Component View (C4 — Level 3)
This view breaks down the internal components of both the offline ML pipeline and the online runtime.
Each component has a defined responsibility, contract, failure behavior, and implementation status.
Component Map
flowchart TB
subgraph Offline[Offline ML Pipeline — DVC Stages]
SE[Source Extraction]
PP[Preprocessing]
GE1[GE: validate_raw]
GE2[GE: validate_finished / validate_future]
FE[Feature Engineering]
GE3[GE: validate_features]
SP[Temporal Split]
BL[Baseline Model]
XGB[Classifier]
AB[Ablation Study]
TN[Hyperparameter Tuning]
FT[Final Train + Calibration]
BI[Batch Inference\nFeature Assembly]
MR[Model Registration]
end
subgraph Contracts[Contract Layer]
DC[Data Contract — GE Suites]
MC[Model Contract — MLflow Signature]
AC[API Contract — Pydantic Schemas]
end
subgraph Runtime[Online Runtime — FastAPI + Celery]
RV[Request Validation]
FA[Feature Assembly at Inference]
IE[Inference Execution]
TD[Task Dispatch\nSync vs Async]
TM[Telemetry — Prometheus]
end
SE --> GE1 --> PP --> GE2 --> FE --> GE3 --> SP
SP --> BL
SP --> XGB
SP --> AB
SP --> TN
TN --> FT
FT --> MR
BI -.feature parquet.-> IE
DC -.gates.-> GE1
DC -.gates.-> GE2
DC -.gates.-> GE3
MC -.enforced.-> MR
AC -.enforced.-> RV
MR --> IE
RV --> TD
TD --> FA
FA --> IE
IE --> TM
Offline Pipeline Components
Attribute
Detail
Responsibility
Scrape WhoScored.com via Selenoid; normalize data; write to PostgreSQL; export raw parquet to MinIO
Inputs
Airflow schedule trigger → FastAPI HTTP → RabbitMQ → celery-worker-api
Outputs
PostgreSQL tables (canonical scraped data); data/raw/*.parquet (DVC-tracked)
Contract
None at input; GE validate_raw gate immediately after
Failure behavior
Celery retry with backoff; Airflow marks DAG failed; data gap logged
Idempotency
Upsert logic in PostgreSQL; safe to replay
Preprocessing — ✅ Implemented
Attribute
Detail
Responsibility
Clean and normalize raw match records; resolve team/tournament IDs; produce finished.parquet and future.parquet
Inputs
data/raw/*.parquet (DVC stage dep)
Outputs
data/interim/finished.parquet, data/interim/future.parquet
Contract
GE validate_finished and validate_future gates downstream
Failure behavior
DVC stage failure; pipeline blocked
Idempotency
Deterministic; safe to re-run
Great Expectations Validation Gates — ✅ Implemented
Three distinct GE suites act as blocking gates:
Gate
DVC stage
Dataset
Failure action
validate_raw
After load_data_from_sources
Raw parquet
Block pipeline; raise on expectation failure
validate_finished / validate_future
After preprocessing
Interim parquets
Block feature engineering
validate_features
After feature_engineering
Feature parquet
Block training
Suites are versioned in the repository. Schema evolution requires explicit suite updates.

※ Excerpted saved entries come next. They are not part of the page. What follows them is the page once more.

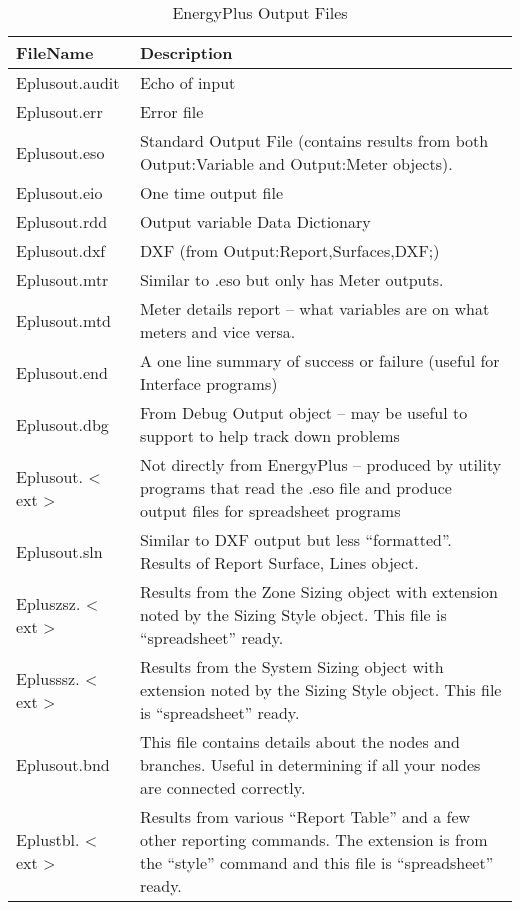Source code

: \begin{longtable}[c]{p{1.5in}p{4.5in}}
\caption{EnergyPlus Output Files \protect \label{table:energyplus-output-files}}\\
\toprule 
FileName & Description \tabularnewline \midrule
\endhead
Eplusout.audit & Echo of input \tabularnewline
Eplusout.err & Error file \tabularnewline
Eplusout.eso & Standard Output File (contains results from both Output:Variable and Output:Meter objects). \tabularnewline
Eplusout.eio & One time output file \tabularnewline
Eplusout.rdd & Output variable Data Dictionary \tabularnewline
Eplusout.dxf & DXF (from Output:Report,Surfaces,DXF;) \tabularnewline
Eplusout.mtr & Similar to .eso but only has Meter outputs. \tabularnewline
Eplusout.mtd & Meter details report – what variables are on what meters and vice versa. \tabularnewline
Eplusout.end & A one line summary of success or failure (useful for Interface programs) \tabularnewline
Eplusout.dbg & From Debug Output object – may be useful to support to help track down problems \tabularnewline
Eplusout. < ext > & Not directly from EnergyPlus – produced by utility programs that read the .eso file and produce output files for spreadsheet programs \tabularnewline
Eplusout.sln & Similar to DXF output but less “formatted”. Results of Report Surface, Lines object. \tabularnewline
Epluszsz. < ext > & Results from the Zone Sizing object with extension noted by the Sizing Style object. This file is “spreadsheet” ready. \tabularnewline
Eplusssz. < ext > & Results from the System Sizing object with extension noted by the Sizing Style object. This file is “spreadsheet” ready. \tabularnewline
Eplusout.bnd & This file contains details about the nodes and branches. Useful in determining if all your nodes are connected correctly. \tabularnewline
Eplustbl. < ext > & Results from various “Report Table” and a few other reporting commands. The extension is from the “style” command and this file is “spreadsheet” ready. \tabularnewline
\bottomrule
\end{longtable}
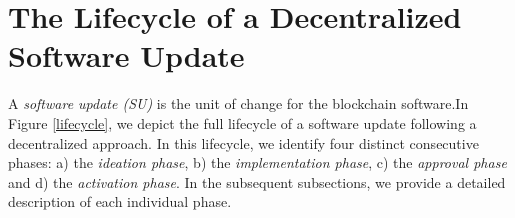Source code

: \section{The Lifecycle of a Decentralized Software Update}
A \emph{software update (SU)} is the unit of change for the blockchain software.In Figure \ref{lifecycle}, we depict 
the full lifecycle of a software update following a decentralized approach. In this lifecycle, we identify four distinct consecutive phases: a) the \emph{ideation phase}, b) the \emph{implementation phase}, c) the \emph{approval phase} and d) the \emph{activation phase}. In the subsequent subsections, we provide a detailed description of each individual phase.


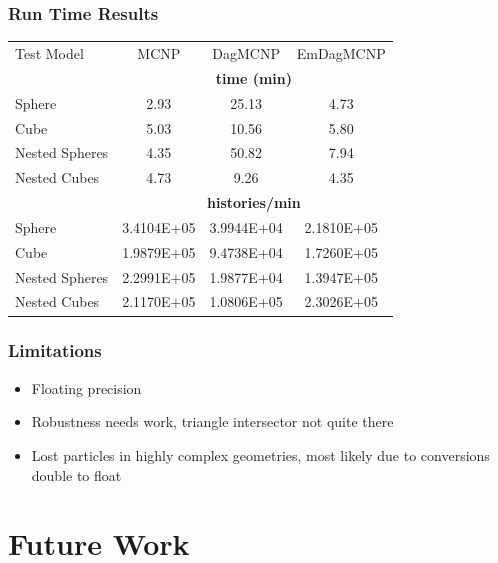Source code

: \documentclass[12pt]{beamer}
\begin{document}
\begin{frame}
\frametitle{Run Time Results}

\begin{table}
  \small
  \begin{center}


      \label{timings}
    \begin{tabular}{lccc}



      \toprule
      Test Model & MCNP & DagMCNP & EmDagMCNP \\
      & \multicolumn{3}{c}{\textbf{time (min)}} \\
      \hline
      Sphere & 2.93 & 25.13 & 4.73  \\
      Cube & 5.03 & 10.56  & 5.80 \\
      Nested Spheres & 4.35 & 50.82 & 7.94 \\
      Nested Cubes & 4.73 & 9.26 & 4.35 \\
      &  \multicolumn{3}{c}{\textbf{histories/min}} \\
      \hline
      Sphere & 3.4104E+05  & 3.9944E+04  & 2.1810E+05   \\
      Cube & 1.9879E+05 & 9.4738E+04 & 1.7260E+05 \\
      Nested Spheres & 2.2991E+05 & 1.9877E+04 & 1.3947E+05 \\
      Nested Cubes & 2.1170E+05 & 1.0806E+05 & 2.3026E+05 \\
      \bottomrule
      
    \end{tabular}
  \end{center}
\end{table}



\end{frame}

\begin{frame}
\frametitle{Limitations}
\begin{itemize}
\item Floating precision 
\item Robustness needs work, triangle intersector not quite there
\item Lost particles in highly complex geometries, most likely due to conversions double to float
\end{itemize}
\end{frame}

\section{Future Work} %
\end{document}
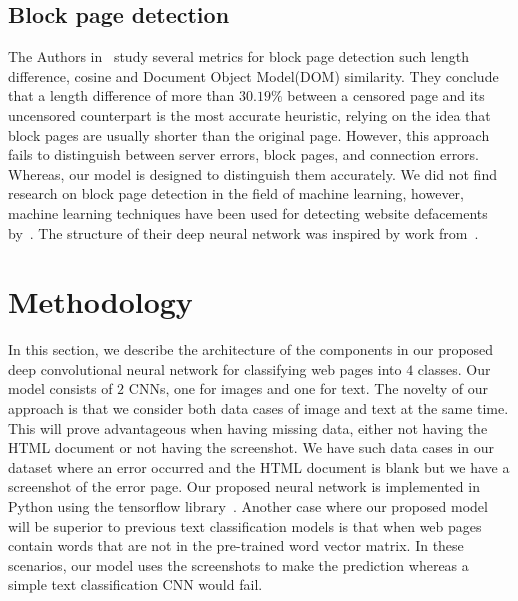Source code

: \documentclass{article} %
\begin{document}
\subsection{Block page detection}
The Authors in~\parencite{imc14_phillipa} study several metrics for block page detection such length difference, cosine and Document Object Model(DOM) similarity. They conclude that a length difference of more than $30.19\%$ between a censored page and its uncensored counterpart is the most accurate heuristic, relying on the idea that block pages are usually shorter than the original page. However, this approach fails to distinguish between server errors, block pages, and connection errors. Whereas, our model is designed to distinguish them accurately.
We did not find research on block page detection in the field of machine learning, however, machine learning techniques have been used for detecting website defacements by~\cite{meerkat}. The structure of their deep neural network was inspired by work from~\cite{imagehinton,nipsandrewng,icml_unsupervised}.

\section{Methodology}
In this section, we describe the architecture of the components in our proposed deep convolutional neural network for classifying web pages into $4$ classes. Our model consists of $2$ CNNs, one for images and one for text. The novelty of our approach is that we consider both data cases of image and text at the same time. This will prove advantageous when having missing data, either not having the HTML document or not having the screenshot. We have such data cases in our dataset where an error occurred and the HTML document is blank but we have a screenshot of the error page. Our proposed neural network is implemented in Python using the tensorflow library~\cite{tensorflow2015}. Another case where our proposed model will be superior to previous text classification models is that when web pages contain words that are not in the pre-trained word vector matrix. In these scenarios, our model uses the screenshots to make the prediction whereas a simple text classification CNN would fail.
\end{document}
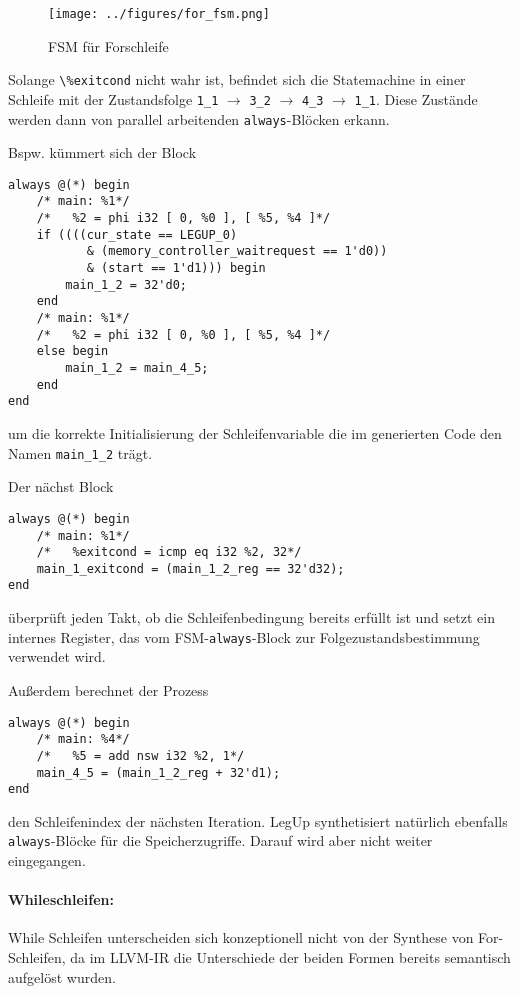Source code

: \documentclass[oneside,a4paper]{article}
\def\A#1{\lstinline[style=asm]{#1}}
\def\V#1{\lstinline[style=verilog]{#1}}
\begin{document}
\begin{figure}[H]
  \centering
  \texttt{[image: ../figures/for\_fsm.png]}
  \caption{FSM für Forschleife}
\label{fig:for_fsm.png}
\end{figure}

Solange \A{\%exitcond} nicht wahr ist, befindet sich die Statemachine
in einer Schleife mit der Zustandsfolge
\V{1_1} \( \to \) \V{3_2} \( \to \) \V{4_3} \( \to \) \V{1_1}.
Diese Zustände werden dann von parallel arbeitenden \V{always}-Blöcken
erkann.


Bspw. kümmert sich der Block
\begin{lstlisting}[style=verilog]
always @(*) begin
    /* main: %1*/
    /*   %2 = phi i32 [ 0, %0 ], [ %5, %4 ]*/
    if ((((cur_state == LEGUP_0)
           & (memory_controller_waitrequest == 1'd0))
           & (start == 1'd1))) begin
        main_1_2 = 32'd0;
    end
    /* main: %1*/
    /*   %2 = phi i32 [ 0, %0 ], [ %5, %4 ]*/
    else begin
        main_1_2 = main_4_5;
    end
end
\end{lstlisting}

um die korrekte Initialisierung der Schleifenvariable die im
generierten Code den Namen \V{main_1_2} trägt.


Der nächst Block
\begin{lstlisting}[style=verilog]
always @(*) begin
    /* main: %1*/
    /*   %exitcond = icmp eq i32 %2, 32*/
    main_1_exitcond = (main_1_2_reg == 32'd32);
end
\end{lstlisting}
überprüft jeden Takt, ob die Schleifenbedingung bereits erfüllt ist
und setzt ein internes Register, das vom FSM-\V{always}-Block zur
Folgezustandsbestimmung verwendet wird.


Außerdem berechnet der Prozess
\begin{lstlisting}[style=verilog]
always @(*) begin
    /* main: %4*/
    /*   %5 = add nsw i32 %2, 1*/
    main_4_5 = (main_1_2_reg + 32'd1);
end
\end{lstlisting}
den Schleifenindex der nächsten Iteration. LegUp synthetisiert
natürlich ebenfalls \V{always}-Blöcke für die Speicherzugriffe.
Darauf wird aber nicht weiter eingegangen.

\paragraph{Whileschleifen:}
While Schleifen unterscheiden sich konzeptionell nicht von der
Synthese von For-Schleifen, da im LLVM-IR die Unterschiede
der beiden Formen bereits semantisch aufgelöst wurden.
\end{document}

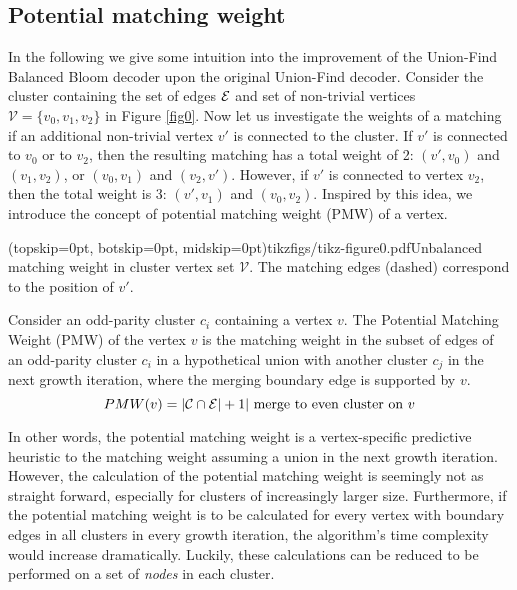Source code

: \subsection{Potential matching weight}\label{sec:matchingweight}

In the following we give some intuition into the improvement of the Union-Find Balanced Bloom decoder upon the original Union-Find decoder. Consider the cluster containing the set of edges $\mathcal{E}$ and set of non-trivial vertices $\mathcal{V}=\{v_0,v_1,v_2\}$ in Figure \ref{fig0}. Now let us investigate the weights of a matching if an additional non-trivial vertex $v'$ is connected to the cluster. If $v'$ is connected to $v_0$ or to $v_2$, then the resulting matching has a total weight of 2: $(v',v_0)$ and $(v_1,v_2)$, or $(v_0,v_1)$ and $(v_2,v')$. However, if $v'$ is connected to vertex $v_2$, then the total weight is 3: $(v', v_1)$ and $(v_0, v_2)$. Inspired by this idea, we introduce the concept of potential matching weight (PMW) of a vertex. 

\Figure[htb](topskip=0pt, botskip=0pt, midskip=0pt){tikzfigs/tikz-figure0.pdf}{Unbalanced matching weight in cluster vertex set $\mathcal{V}$. The matching edges (dashed) correspond to the position of $v'$.\label{fig0}}

\begin{definition}\label{def:pmw}
    Consider an odd-parity cluster $c_i$ containing a vertex $v$. The Potential Matching Weight (PMW) of the vertex $v$ is the matching weight in the subset of edges of an odd-parity cluster $c_i$ in a hypothetical union with another cluster $c_j$ in the next growth iteration, where the merging boundary edge is supported by $v$. 
    \begin{equation}
      PMW(v) = \lvert\mathcal{C} \cap \mathcal{E}\rvert + 1 |\text{ merge to even cluster on } v
    \end{equation}
\end{definition}
In other words, the potential matching weight is a vertex-specific predictive heuristic to the matching weight assuming a union in the next growth iteration. However, the calculation of the potential matching weight is seemingly not as straight forward, especially for clusters of increasingly larger size. Furthermore, if the potential matching weight is to be calculated for every vertex with boundary edges in all clusters in every growth iteration, the algorithm's time complexity would increase dramatically. Luckily, these calculations can be reduced to be performed on a set of \emph{nodes} in each cluster. 


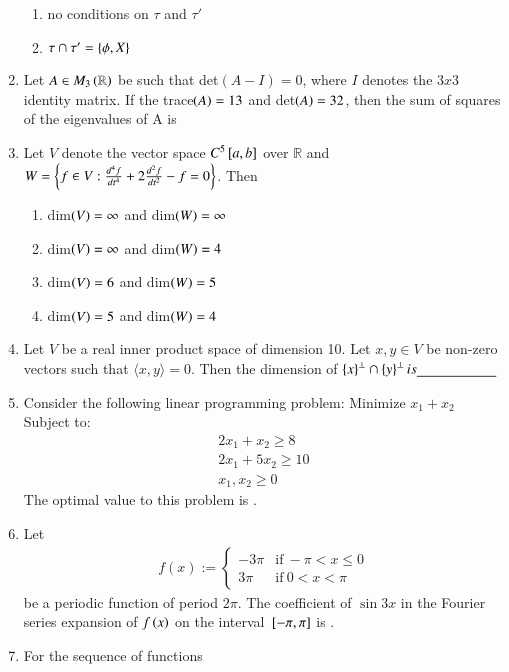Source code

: \documentclass[journal]{IEEEtran}
\begin{document}
\begin{enumerate}
\begin{enumerate}
      \item no conditions on $\tau$ and $\tau'$
      \item $\tau \cap \tau' = \left\{\phi, X\right\}$
  \end{enumerate}
  \item Let $A \in M_3\left(\mathbb{R}\right)$ be such that det$(A-I) = 0$, where $I$ denotes the $3 x 3$ identity matrix. If the trace$\left(A\right) = 13$ and det$\left(A\right) = 32$, then the sum of squares of the eigenvalues of A is \underline{\hspace{2cm}} 
  \item Let $V$ denote the vector space $C^5{}\left[a, b\right]$ over $\mathbb{R}$ and $W = \left\{ f \in V : \frac{d^4 f}{dt^4} + 2 \frac{d^2 f}{dt^2} - f = 0\right\}$. Then
  \begin{enumerate}
    \item dim$\left(V\right) = \infty$ and dim$\left(W\right) = \infty$
    \item dim$\left(V\right) = \infty$ and dim$\left(W\right) = 4$
    \item dim$\left(V\right) = 6$ and dim$\left(W\right) = 5$
    \item dim$\left(V\right) = 5$ and dim$\left(W\right) = 4$
\end{enumerate}
\item Let $V$ be a real inner product space of dimension 10. Let $x, y \in V$ be non-zero vectors such that $\langle x, y \rangle = 0$. Then the dimension of $\left\{x\right\}^\perp \cap \left\{y\right\}^\perp is \underline{\hspace{2cm}}$
\item Consider the following linear programming problem: Minimize $x_1 + x_2$ Subject to:
\begin{align}
2x_1 + x_2 \geq 8 \\ 2x_1 + 5x_2 \geq 10 \\ x_1, x_2 \geq 0
\end{align}
The optimal value to this problem is \underline{\hspace{2cm}}.
\item Let \begin{align} 
f(x) :=\begin{cases}
-3\pi & \text{if} \ -\pi < x \leq 0 \\
3\pi & \text{if} \ 0 < x < \pi
\end{cases} 
\end{align} 
be a periodic function of period $2\pi$. The coefficient of $\sin 3x$ in the Fourier series expansion of $f\left(x\right)$ on the interval ${}\left[-\pi, \pi\right]$ is \underline{\hspace{2cm}}. \item For the sequence of functions 

\end{enumerate}
\end{document}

Feature Engineering — ✅ Implemented
Attribute
Detail
Responsibility
Compute time-windowed match statistics and rating-based features for each team
Inputs
data/interim/finished.parquet, data/interim/future.parquet
Outputs
data/features/*.parquet
Contract
GE validate_features gate downstream
Architectural invariant
Feature logic (src/features/) is shared between the offline pipeline and online inference — no separate implementation for serving
Failure behavior
DVC stage failure
Idempotency
Deterministic; pure functions; no IO side-effects
Temporal Split — ✅ Implemented
Attribute
Detail
Responsibility
Split data into training folds and holdout set using time-based boundaries (no random shuffling)
Inputs
data/features/*.parquet
Outputs
data/splits/*.parquet (folds + holdout)
Contract
No data from the holdout period may appear in any training fold (leakage invariant); split boundaries come from params.yaml
Failure behavior
DVC stage failure if leakage detected
Idempotency
Deterministic given fixed split configuration
Baseline Model — ✅ Implemented
Attribute
Detail
Responsibility
Train a reference model to establish a minimum performance bound
Inputs
data/splits/
Outputs
MLflow run with baseline metrics
Contract
Provides a lower-bound benchmark; all production candidates must exceed it
Failure behavior
DVC stage failure
Gradient Boosting Classifier — ✅ Implemented
Attribute
Detail
Responsibility
Train a gradient boosting classifier for match outcome prediction
Inputs
data/splits/
Outputs
MLflow run; serialized model artifact
Target
outcome_1x2 (match result)
Failure behavior
DVC stage failure; partial metrics logged to MLflow
Ablation Study — ✅ Implemented
Attribute
Detail
Responsibility
Measure the contribution of individual feature groups to model performance
Inputs
data/splits/
Outputs
MLflow runs per feature set configuration
Contract
Results inform which feature groups are retained in the production pipeline
Failure behavior
DVC stage failure; individual runs logged to MLflow
Hyperparameter Tuning — ✅ Implemented
Attribute
Detail
Responsibility
Search the model hyperparameter space and select the configuration that maximizes holdout performance
Inputs
data/splits/ + tuning configuration from params.yaml
Outputs
Best hyperparameter set (artifact); MLflow runs per trial
Failure behavior
DVC stage failure; partial trial results preserved in MLflow
Final Train + Calibration — ✅ Implemented
Attribute
Detail
Responsibility
Train the final model on the full training set with selected hyperparameters; apply probability calibration
Inputs
data/splits/, best params from tuning stage
Outputs
Calibrated model artifact; MLflow run
Contract
Calibrated probability outputs signed in MLflow model signature
Failure behavior
DVC stage failure
Model Registration — 🚧 Partially Implemented
Attribute
Detail
Responsibility
Register final model to MLflow Registry; assign version; promote to Staging
Inputs
Final calibrated model artifact; MLflow run ID
Outputs
MLflow registered model version
Contract
MLflow pyfunc model signature enforced at registration
Current limitation
Staging → Production promotion is manual; no automated metric-threshold gate
Planned
Automated promotion policy (see Roadmap )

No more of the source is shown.